2022年3月15日火曜日

【読書感想文】白石 一郎『海王伝』

海王伝

白石 一郎

内容(e-honより)
海賊船「黄金丸」の船頭・笛太郎は明国の海賊・マゴーチの本拠地であるシャムのバンコクに赴く。そこで笛太郎はマゴーチが実父であることを知るが、異母弟を殺してしまったことから、親子の宿命的な対決が始まる―。笛太郎は海の「狼」から「王」へ変わることができるのか?直木賞受賞作「海狼伝」衝撃の続編。

『海狼伝』がおもしろかったので、続編『海王伝』にも手を出してみた。

 前作では津島~瀬戸内海あたりが舞台だったが、今回の舞台は琉球、シャム(タイ)。話のスケールとしては大きくなったが、正直、物語のおもしろさはトーンダウンしてしまったように感じる。

 というのは、『海狼伝』が笛太郎やその仲間の成長を描いていたのに対し、『海王伝』のほうは成長後を描いているからだ。

 『海狼伝』冒頭の笛太郎は何者でもなかった。海女のために船を出してやるだけの男であり、その仕事すら満足にできず海女からもばかにされる始末。そんな男が海に出て、半ば強制的に海賊の仲間に入れられ、囚われの身となって命からがら救われたり、口と商才だけが達者な男の下について借り物の船ではあるが海賊になり、そして幾多の戦いを経て船づくりの天才を味方につけ、ついに自分たちの船を完成させ、中国に向けて出航する……。なんとも波乱万丈な物語だった。
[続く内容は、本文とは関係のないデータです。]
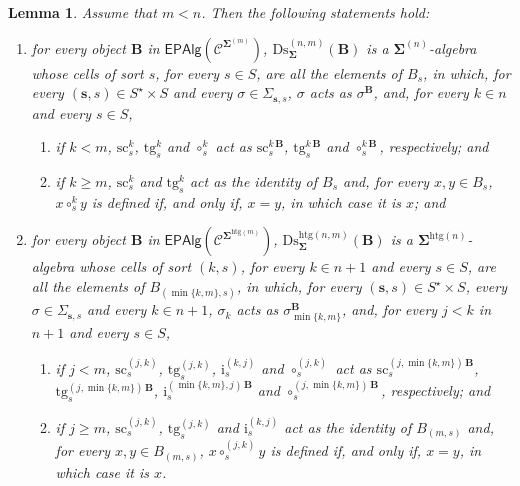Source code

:\documentclass[a4paper, reqno]{amsbook}
\newcommand{\sig}[1]{\mathbf{#1}}             %
\newcommand{\spec}[1]{\boldsymbol{\mathcal{#1}}} %
\newcommand{\htg}{\mathrm{htg}}                %
\newcommand{\src}{\mathrm{sc}}
\newcommand{\tgt}{\mathrm{tg}}
\newcommand{\Ds}{\mathrm{Ds}}
\theoremstyle{plain}
\newtheorem{lemma}[theorem]{Lemma}
\theoremstyle{definition}
\begin{document}
\begin{lemma}\label{LDsDescription}
Assume that $m<n$.
Then the following statements hold:
\begin{enumerate}
\item for every object $\mathbf{B}$ in $\mathsf{EPAlg}(\spec{C}^{\sig{\Sigma}^{(m)}})$, $\Ds^{(n,m)}_{\sig{\Sigma}}(\mathbf{B})$ is a $\sig{\Sigma}^{(n)}$-algebra whose cells of sort $s$, for every $s\in S$, are all the elements of $B_{s}$, in which, for every $(\mathbf{s},s)\in S^{\star}\times S$ and every $\sigma\in\Sigma_{\mathbf{s},s}$, $\sigma$ acts as $\sigma^{\mathbf{B}}$, and, for every $k\in n$ and every $s\in S$,
\begin{enumerate}
\item if $k<m$, $\src^{k}_{s}$, $\tgt^{k}_{s}$ and $\circ^{k}_{s}$ act as $\src^{k\,\mathbf{B}}_{s}$, $\tgt^{k\,\mathbf{B}}_{s}$ and $\circ^{k\,\mathbf{B}}_{s}$, respectively; and
\item if $k\geq m$, $\src^{k}_{s}$ and $\tgt^{k}_{s}$ act as the identity of $B_{s}$ and, for every $x,y\in B_{s}$, $x\circ^{k}_{s}y$ is defined if, and only if, $x=y$, in which case it is $x$; and
\end{enumerate}
\item for every object $\mathbf{B}$ in $\mathsf{EPAlg}(\spec{C}^{\sig{\Sigma}^{\htg(m)}})$, $\Ds^{\htg(n,m)}_{\sig{\Sigma}}(\mathbf{B})$ is a $\sig{\Sigma}^{\htg(n)}$-algebra whose cells of sort $(k,s)$, for every $k\in n+1$ and every $s\in S$, are all the elements of $B_{(\min\{k,m\},s)}$, in which, for every $(\mathbf{s},s)\in S^{\star}\times S$, every $\sigma\in\Sigma_{\mathbf{s},s}$ and every $k\in n+1$, $\sigma_{k}$ acts as $\sigma^{\mathbf{B}}_{\min\{k,m\}}$, and, for every $j<k$ in $n+1$ and every $s\in S$,
\begin{enumerate}
\item if $j<m$, $\src^{(j,k)}_{s}$, $\tgt^{(j,k)}_{s}$, $\mathrm{i}^{(k,j)}_{s}$ and $\circ^{(j,k)}_{s}$ act as $\src^{(j,\min\{k,m\})\,\mathbf{B}}_{s}$, $\tgt^{(j,\min\{k,m\})\,\mathbf{B}}_{s}$, $\mathrm{i}^{(\min\{k,m\},j)\,\mathbf{B}}_{s}$ and $\circ^{(j,\min\{k,m\})\,\mathbf{B}}_{s}$, respectively; and
\item if $j\geq m$, $\src^{(j,k)}_{s}$, $\tgt^{(j,k)}_{s}$ and $\mathrm{i}^{(k,j)}_{s}$ act as the identity of $B_{(m,s)}$ and, for every $x,y\in B_{(m,s)}$, $x\circ^{(j,k)}_{s}y$ is defined if, and only if, $x=y$, in which case it is $x$.
\end{enumerate}
\end{enumerate}
\end{lemma}
\end{document}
 一方の続編『海王伝』はすでに成熟してしまっている。そんじょそこらの海賊には負けない立派な船があり、笛太郎はお頭であり、戦いに慣れた仲間もいる。これではなかなか血沸き肉躍る冒険にはならない。中盤以降のONE PIECEといっしょで「はいはいどうせ絶対絶命のピンチになっても最後はルフィがボスをぶっとばして宴なんでしょ」と冷めた目で見てしまう。

 だからだろう、『海王伝』では牛太郎という新しいキャラクターの話から始まる。牛太郎は獣が好きなせいで罠にかかった獣を勝手に逃がしてしまい、村八分を食らっている男だ。この男も、昔の笛太郎のように何者でもない。この男が村から追いだされるようにして逃げ出し、初めて目にする海に出ることになる……。というオープニングは、こちらの期待を十分に高めてくれるものだった。
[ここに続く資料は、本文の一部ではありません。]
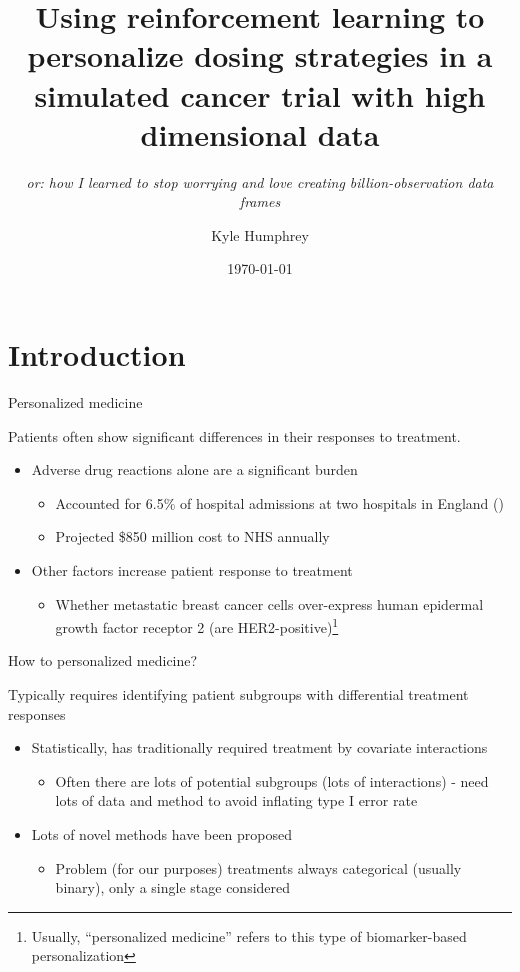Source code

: \documentclass[10pt]{beamer}
\title{Using reinforcement learning to personalize dosing strategies in a simulated cancer trial with high dimensional data}
\subtitle{\sl or: how I learned to stop worrying and love creating billion-observation data frames}
\date{\today}
\author{Kyle Humphrey}
\institute{University of Arizona}
\begin{document}
\maketitle


\section{Introduction}

\begin{frame}[c]{Personalized medicine}

Patients often show significant differences in their responses to treatment.
\begin{itemize}%
  \item Adverse drug reactions alone are a significant burden 
  \begin{itemize}
    \item Accounted for 6.5\% of hospital admissions at two hospitals in England  (\cite{Pirmohamed2004})
    \item Projected \$850 million cost to NHS annually 
  \end{itemize}
  \item Other factors increase patient response to treatment
  \begin{itemize}
    \item Whether metastatic breast cancer cells over-express human epidermal growth factor receptor 2 (are HER2-positive)\footnote{Usually, ``personalized medicine'' refers to this type of biomarker-based personalization}
  \end{itemize}
\end{itemize}

\end{frame}

\begin{frame}[c]{How to personalized medicine?}

Typically requires identifying patient subgroups with differential treatment responses
\begin{itemize}[<+->]
  \item Statistically, has traditionally required treatment by covariate interactions
  \begin{itemize}
    \item Often there are lots of potential subgroups (lots of interactions) - need lots of data and method to avoid inflating type I error rate
  \end{itemize}
  \item Lots of novel methods have been proposed
  \begin{itemize}
    \item Problem (for our purposes) treatments always categorical (usually binary), only a single stage considered
  \end{itemize}
\end{itemize}

\end{frame}
\end{document}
 しかし牛太郎が笛太郎と出会ってからは、いたって平和そのもの。他の船との戦闘になってもどうも緊張感がない。黄金丸(笛太郎たちの船)が強くなりすぎてしまったのだ。

 どおんと後方で大筒の音がした。
 三郎が振り返ると、大型ジャンクが遥か後ろから黄金丸の船尾をめざして来ている。しかし黄金丸のあざやかな上手回しの旋回に慌てたらしく、大型ジャンクと黄金丸の距離は先刻より遠く離れていた。
 上手回しの回頭は詰め開きともいい、最も難しい操船術だ。
 ずんぐりしたジャンクの船体では、むりに上手回しをやると、前進力を失って操船に苦しむ。
 大型ジャンクの場合がそれだった。とつぜん大旋回した黄金丸の櫓走に戸惑い、自分も櫓走に切替えて風上へ向ったが、回頭に失敗したのだ。
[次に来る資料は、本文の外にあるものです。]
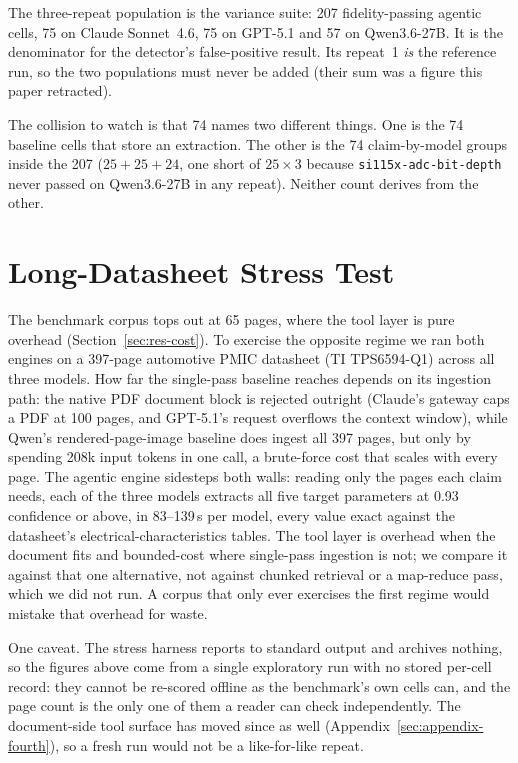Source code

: \documentclass[11pt]{article}
\begin{document}
The three-repeat population is the variance suite: 207 fidelity-passing
agentic cells, 75 on Claude Sonnet~4.6, 75 on GPT-5.1 and 57 on
Qwen3.6-27B. It is the denominator for the detector's false-positive
result. Its repeat~1 \emph{is} the reference run, so the two populations
must never be added (their sum was a figure this paper retracted).

The collision to watch is that 74 names two different things. One is
the 74 baseline cells that store an extraction. The other is the 74
claim-by-model groups inside the 207 ($25+25+24$, one short of
$25\times3$ because \texttt{si115x-adc-bit-depth} never passed on
Qwen3.6-27B in any repeat). Neither count derives from the other.

\section{Long-Datasheet Stress Test}
\label{sec:appendix-stress}

The benchmark corpus tops out at 65 pages, where the tool layer is pure
overhead (Section~\ref{sec:res-cost}). To exercise the opposite regime we
ran both engines on a 397-page automotive PMIC datasheet (TI TPS6594-Q1)
across all three models. How far the single-pass baseline reaches depends
on its ingestion path: the native PDF document block is rejected
outright (Claude's gateway caps a PDF at 100 pages, and GPT-5.1's
request overflows the context window), while Qwen's rendered-page-image
baseline does ingest all 397 pages, but only by spending 208k input
tokens in one call, a brute-force cost that scales with every page. The
agentic engine sidesteps both walls: reading only the pages each claim
needs, each of the three models extracts all five target parameters at
0.93 confidence or above, in 83--139\,s per model, every value exact
against the datasheet's electrical-characteristics tables. The tool layer is overhead
when the document fits and bounded-cost where single-pass ingestion is
not; we compare it against that one alternative, not against chunked
retrieval or a map-reduce pass, which we did not run. A corpus that only
ever exercises the first regime would mistake that overhead for waste.

One caveat. The stress harness reports to standard output and archives
nothing, so the figures above come from a single exploratory run with no
stored per-cell record: they cannot be re-scored offline as the
benchmark's own cells can, and the page count is the only one of them a
reader can check independently. The document-side tool surface has moved
since as well (Appendix~\ref{sec:appendix-fourth}), so a fresh run would
not be a like-for-like repeat.
\end{document}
  海戦の描写は相変わらずすばらしいんだけどね。海や船のことがさっぱりわからなくても、なんかふしぎと説得させられるんだよね。




 笛太郎の目的のひとつが「父親・孫七郎に会う」だ。その孫七郎ではないかと疑われるのが明の海賊・マゴーチだ。この巻ではついにマゴーチに出会う。

 はたしてマゴーチは本当に笛太郎の父親なのか、そしてふたりはどうやって向き合うのか……。

 引っ張って引っ張って単純な「感動の父子の再開」にはなるまいなとおもっていたら、なんとこういう展開とは。なるほどなあ。
 余韻を残す終わり方もなかなかしゃれている。

 これはこれでおもしろかったんだけど、『海狼伝』がおもしろすぎたので、期待を上回ることはできなかったかなあ。やっぱり一番魅力的だったキャラクターである小金吾が前作のラストで死んじゃったのが残念。彼を主人公にした話を読みたいぐらいだ。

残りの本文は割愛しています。